* _TASK DESCRIPTION_
Every word in the data below belongs in your copy, exactly as given; the pictures do not.

[Stored data entries]
***

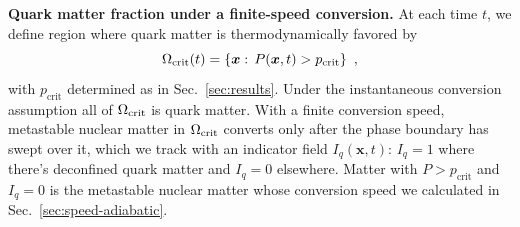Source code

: \documentclass[10pt,superscriptaddress,
amsmath,aps,prc,twocolumn,nofootinbib,floatfix]{revtex4-1}
\begin{document}
{\textbf{Quark matter fraction under a finite-speed conversion.}
At each time $t$, we define region where quark matter is thermodynamically favored by
\begin{equation}
\Omega_{\rm crit}(t)
=\left\{\boldsymbol{x}:\,P(\boldsymbol{x},t)>p_\text{crit}\right\}\ ,
\label{eq:critical_region}
\end{equation}
with $p_\text{crit}$ determined as in Sec.~\ref{sec:results}.
Under the instantaneous conversion assumption all of $\Omega_{\rm crit}$ is quark matter.
With a finite conversion speed, metastable nuclear matter in $\Omega_{\rm crit}$ converts only after the phase boundary has swept over it, which we track with an indicator field $I_q(\boldsymbol{x},t)$: $I_q=1$ where there's deconfined quark matter and $I_q=0$ elsewhere.
Matter with $P>p_\text{crit}$ and $I_q=0$ is the metastable nuclear matter whose conversion speed we calculated in Sec.~\ref{sec:speed-adiabatic}.


}
\end{document}
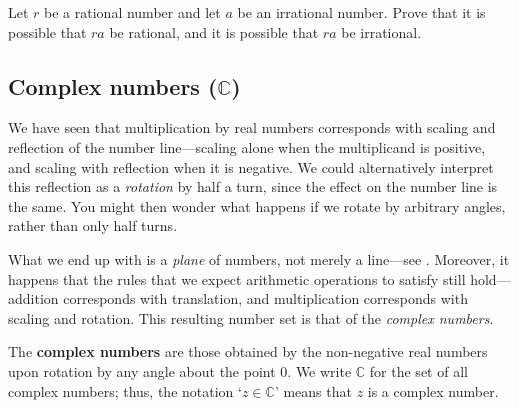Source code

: \begin{exercise}
Let $r$ be a rational number and let $a$ be an irrational number. Prove that it is possible that $ra$ be rational, and it is possible that $ra$ be irrational.
\end{exercise}


\subsection*{Complex numbers ($\mathbb{C}$)}

We have seen that multiplication by real numbers corresponds with scaling and reflection of the number line---scaling alone when the multiplicand is positive, and scaling with reflection when it is negative. We could alternatively interpret this reflection as a \textit{rotation} by half a turn, since the effect on the number line is the same. You might then wonder what happens if we rotate by arbitrary angles, rather than only half turns.

What we end up with is a \textit{plane} of numbers, not merely a line---see . Moreover, it happens that the rules that we expect arithmetic operations to satisfy still hold---addition corresponds with translation, and multiplication corresponds with scaling and rotation. This resulting number set is that of the \textit{complex numbers}.

\begin{definition}
\label{defComplexNumbersInformal}
The \textbf{complex numbers} are those obtained by the non-negative real numbers upon rotation by any angle about the point $0$. We write $\mathbb{C}$  for the set of all complex numbers; thus, the notation `$z \in \mathbb{C}$' means that $z$ is a complex number.
\end{definition}

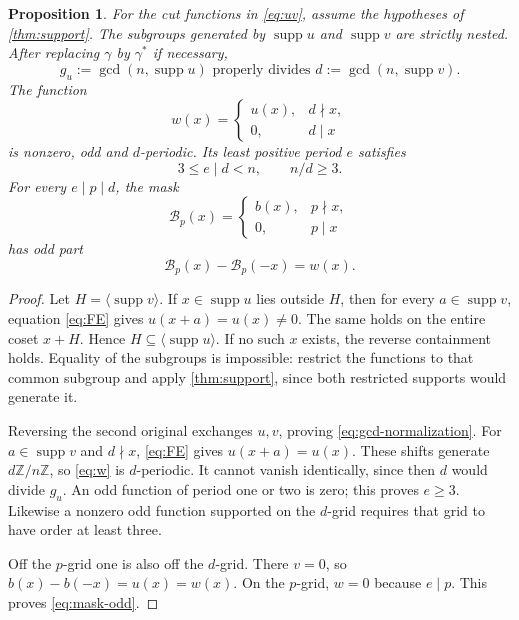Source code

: \documentclass[11pt,a4paper]{amsart}
\numberwithin{equation}{section}
\theoremstyle{plain}
\newtheorem{proposition}[theorem]{Proposition}
\theoremstyle{definition}
\newcommand{\Z}{\mathbb Z}
\newcommand{\supp}{\operatorname{supp}}
\begin{document}
\begin{proposition}\label{prop:normalization}
For the cut functions in \eqref{eq:uv}, assume the hypotheses of
\cref{thm:support}.  The subgroups generated by
\(\supp u\) and \(\supp v\) are strictly nested.  After replacing
\(\gamma\) by \(\gamma^*\) if necessary,
\begin{equation}\label{eq:gcd-normalization}
g_u:=\gcd(n,\supp u)\text{ properly divides }
 d:=\gcd(n,\supp v).
\end{equation}
The function
\begin{equation}\label{eq:w}
w(x)=\begin{cases}u(x),&d\nmid x,\\0,&d\mid x\end{cases}
\end{equation}
is nonzero, odd and \(d\)-periodic.  Its least positive period \(e\) satisfies
\begin{equation}\label{eq:basic-periods}
3\le e\mid d<n,\qquad n/d\ge3.
\end{equation}
For every \(e\mid p\mid d\), the mask
\begin{equation}\label{eq:mask}
\mathcal B_p(x)=\begin{cases}b(x),&p\nmid x,\\0,&p\mid x\end{cases}
\end{equation}
has odd part
\begin{equation}\label{eq:mask-odd}
\mathcal B_p(x)-\mathcal B_p(-x)=w(x).
\end{equation}
\end{proposition}
\begin{proof}
Let \(H=\langle\supp v\rangle\).  If \(x\in\supp u\) lies outside \(H\), then
for every \(a\in\supp v\), equation \eqref{eq:FE} gives
\(u(x+a)=u(x)\ne0\).  The same holds on the entire coset \(x+H\).
Hence \(H\subseteq\langle\supp u\rangle\).  If no such \(x\) exists, the
reverse containment holds.  Equality of the subgroups is impossible:
restrict the functions to that common subgroup and apply
\cref{thm:support}, since both restricted supports would generate it.

Reversing the second original exchanges \(u,v\), proving
\eqref{eq:gcd-normalization}.  For \(a\in\supp v\) and \(d\nmid x\),
\eqref{eq:FE} gives \(u(x+a)=u(x)\).  These shifts generate \(d\Z/n\Z\),
so \eqref{eq:w} is \(d\)-periodic.  It cannot vanish identically, since then
\(d\) would divide \(g_u\).  An odd function of period one or two is zero;
this proves \(e\ge3\).  Likewise a nonzero odd function supported on the
\(d\)-grid requires that grid to have order at least three.

Off the \(p\)-grid one is also off the \(d\)-grid.  There \(v=0\), so
\(b(x)-b(-x)=u(x)=w(x)\).  On the \(p\)-grid, \(w=0\) because \(e\mid p\).
This proves \eqref{eq:mask-odd}.
\end{proof}
\end{document}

***

* _RESULT OF THE TASK_
Source code

: \documentclass[10pt,superscriptaddress,
amsmath,aps,prc,twocolumn,nofootinbib,floatfix]{revtex4-1}
\begin{document}
{\textbf{Quark matter fraction under a finite-speed conversion.}
At each time $t$, we define region where quark matter is thermodynamically favored by
\begin{equation}
\Omega_{\rm crit}(t)
=\left\{\boldsymbol{x}:\,P(\boldsymbol{x},t)>p_\text{crit}\right\}\ ,
\label{eq:critical_region}
\end{equation}
with $p_\text{crit}$ determined as in Sec.~\ref{sec:results}.
Under the instantaneous conversion assumption all of $\Omega_{\rm crit}$ is quark matter.
With a finite conversion speed, metastable nuclear matter in $\Omega_{\rm crit}$ converts only after the phase boundary has swept over it, which we track with an indicator field $I_q(\boldsymbol{x},t)$: $I_q=1$ where there's deconfined quark matter and $I_q=0$ elsewhere.
Matter with $P>p_\text{crit}$ and $I_q=0$ is the metastable nuclear matter whose conversion speed we calculated in Sec.~\ref{sec:speed-adiabatic}.


}
\end{document}
Source code

: \begin{exercise}
Let $r$ be a rational number and let $a$ be an irrational number. Prove that it is possible that $ra$ be rational, and it is possible that $ra$ be irrational.
\end{exercise}


\subsection*{Complex numbers ($\mathbb{C}$)}

We have seen that multiplication by real numbers corresponds with scaling and reflection of the number line---scaling alone when the multiplicand is positive, and scaling with reflection when it is negative. We could alternatively interpret this reflection as a \textit{rotation} by half a turn, since the effect on the number line is the same. You might then wonder what happens if we rotate by arbitrary angles, rather than only half turns.

What we end up with is a \textit{plane} of numbers, not merely a line---see . Moreover, it happens that the rules that we expect arithmetic operations to satisfy still hold---addition corresponds with translation, and multiplication corresponds with scaling and rotation. This resulting number set is that of the \textit{complex numbers}.

\begin{definition}
\label{defComplexNumbersInformal}
The \textbf{complex numbers} are those obtained by the non-negative real numbers upon rotation by any angle about the point $0$. We write $\mathbb{C}$  for the set of all complex numbers; thus, the notation `$z \in \mathbb{C}$' means that $z$ is a complex number.
\end{definition}

Source code

: \documentclass[11pt,a4paper]{amsart}
\numberwithin{equation}{section}
\theoremstyle{plain}
\newtheorem{proposition}[theorem]{Proposition}
\theoremstyle{definition}
\newcommand{\Z}{\mathbb Z}
\newcommand{\supp}{\operatorname{supp}}
\begin{document}
\begin{proposition}\label{prop:normalization}
For the cut functions in \eqref{eq:uv}, assume the hypotheses of
\cref{thm:support}.  The subgroups generated by
\(\supp u\) and \(\supp v\) are strictly nested.  After replacing
\(\gamma\) by \(\gamma^*\) if necessary,
\begin{equation}\label{eq:gcd-normalization}
g_u:=\gcd(n,\supp u)\text{ properly divides }
 d:=\gcd(n,\supp v).
\end{equation}
The function
\begin{equation}\label{eq:w}
w(x)=\begin{cases}u(x),&d\nmid x,\\0,&d\mid x\end{cases}
\end{equation}
is nonzero, odd and \(d\)-periodic.  Its least positive period \(e\) satisfies
\begin{equation}\label{eq:basic-periods}
3\le e\mid d<n,\qquad n/d\ge3.
\end{equation}
For every \(e\mid p\mid d\), the mask
\begin{equation}\label{eq:mask}
\mathcal B_p(x)=\begin{cases}b(x),&p\nmid x,\\0,&p\mid x\end{cases}
\end{equation}
has odd part
\begin{equation}\label{eq:mask-odd}
\mathcal B_p(x)-\mathcal B_p(-x)=w(x).
\end{equation}
\end{proposition}
\begin{proof}
Let \(H=\langle\supp v\rangle\).  If \(x\in\supp u\) lies outside \(H\), then
for every \(a\in\supp v\), equation \eqref{eq:FE} gives
\(u(x+a)=u(x)\ne0\).  The same holds on the entire coset \(x+H\).
Hence \(H\subseteq\langle\supp u\rangle\).  If no such \(x\) exists, the
reverse containment holds.  Equality of the subgroups is impossible:
restrict the functions to that common subgroup and apply
\cref{thm:support}, since both restricted supports would generate it.

Reversing the second original exchanges \(u,v\), proving
\eqref{eq:gcd-normalization}.  For \(a\in\supp v\) and \(d\nmid x\),
\eqref{eq:FE} gives \(u(x+a)=u(x)\).  These shifts generate \(d\Z/n\Z\),
so \eqref{eq:w} is \(d\)-periodic.  It cannot vanish identically, since then
\(d\) would divide \(g_u\).  An odd function of period one or two is zero;
this proves \(e\ge3\).  Likewise a nonzero odd function supported on the
\(d\)-grid requires that grid to have order at least three.

Off the \(p\)-grid one is also off the \(d\)-grid.  There \(v=0\), so
\(b(x)-b(-x)=u(x)=w(x)\).  On the \(p\)-grid, \(w=0\) because \(e\mid p\).
This proves \eqref{eq:mask-odd}.
\end{proof}
\end{document}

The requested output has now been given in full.